----- Exercise input

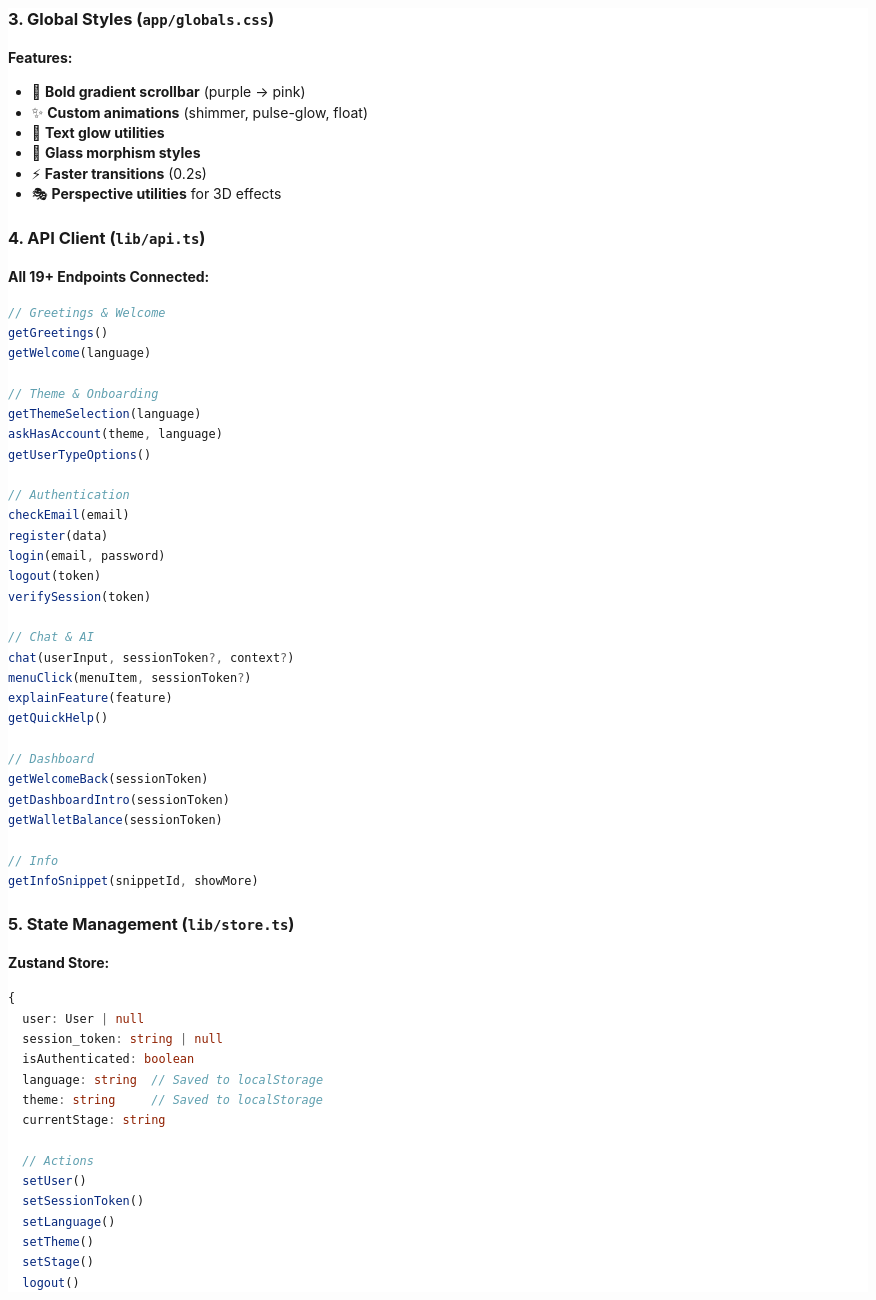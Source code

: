 ### 3. **Global Styles** (`app/globals.css`)

**Features:**
- 🎨 **Bold gradient scrollbar** (purple → pink)
- ✨ **Custom animations** (shimmer, pulse-glow, float)
- 🌟 **Text glow utilities**
- 💫 **Glass morphism styles**
- ⚡ **Faster transitions** (0.2s)
- 🎭 **Perspective utilities** for 3D effects

### 4. **API Client** (`lib/api.ts`)

**All 19+ Endpoints Connected:**
```typescript
// Greetings & Welcome
getGreetings()
getWelcome(language)

// Theme & Onboarding
getThemeSelection(language)
askHasAccount(theme, language)
getUserTypeOptions()

// Authentication
checkEmail(email)
register(data)
login(email, password)
logout(token)
verifySession(token)

// Chat & AI
chat(userInput, sessionToken?, context?)
menuClick(menuItem, sessionToken?)
explainFeature(feature)
getQuickHelp()

// Dashboard
getWelcomeBack(sessionToken)
getDashboardIntro(sessionToken)
getWalletBalance(sessionToken)

// Info
getInfoSnippet(snippetId, showMore)
```

### 5. **State Management** (`lib/store.ts`)

**Zustand Store:**
```typescript
{
  user: User | null
  session_token: string | null
  isAuthenticated: boolean
  language: string  // Saved to localStorage
  theme: string     // Saved to localStorage
  currentStage: string
  
  // Actions
  setUser()
  setSessionToken()
  setLanguage()
  setTheme()
  setStage()
  logout()
```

----------

Exercise details: Every entry above has to be repeated exactly, apart from its pictures.

Answer box:
Source code

: ### 3. **Global Styles** (`app/globals.css`)

**Features:**
- 🎨 **Bold gradient scrollbar** (purple → pink)
- ✨ **Custom animations** (shimmer, pulse-glow, float)
- 🌟 **Text glow utilities**
- 💫 **Glass morphism styles**
- ⚡ **Faster transitions** (0.2s)
- 🎭 **Perspective utilities** for 3D effects

### 4. **API Client** (`lib/api.ts`)

**All 19+ Endpoints Connected:**
```typescript
// Greetings & Welcome
getGreetings()
getWelcome(language)

// Theme & Onboarding
getThemeSelection(language)
askHasAccount(theme, language)
getUserTypeOptions()

// Authentication
checkEmail(email)
register(data)
login(email, password)
logout(token)
verifySession(token)

// Chat & AI
chat(userInput, sessionToken?, context?)
menuClick(menuItem, sessionToken?)
explainFeature(feature)
getQuickHelp()

// Dashboard
getWelcomeBack(sessionToken)
getDashboardIntro(sessionToken)
getWalletBalance(sessionToken)

// Info
getInfoSnippet(snippetId, showMore)
```

### 5. **State Management** (`lib/store.ts`)

**Zustand Store:**
```typescript
{
  user: User | null
  session_token: string | null
  isAuthenticated: boolean
  language: string  // Saved to localStorage
  theme: string     // Saved to localStorage
  currentStage: string
  
  // Actions
  setUser()
  setSessionToken()
  setLanguage()
  setTheme()
  setStage()
  logout()
```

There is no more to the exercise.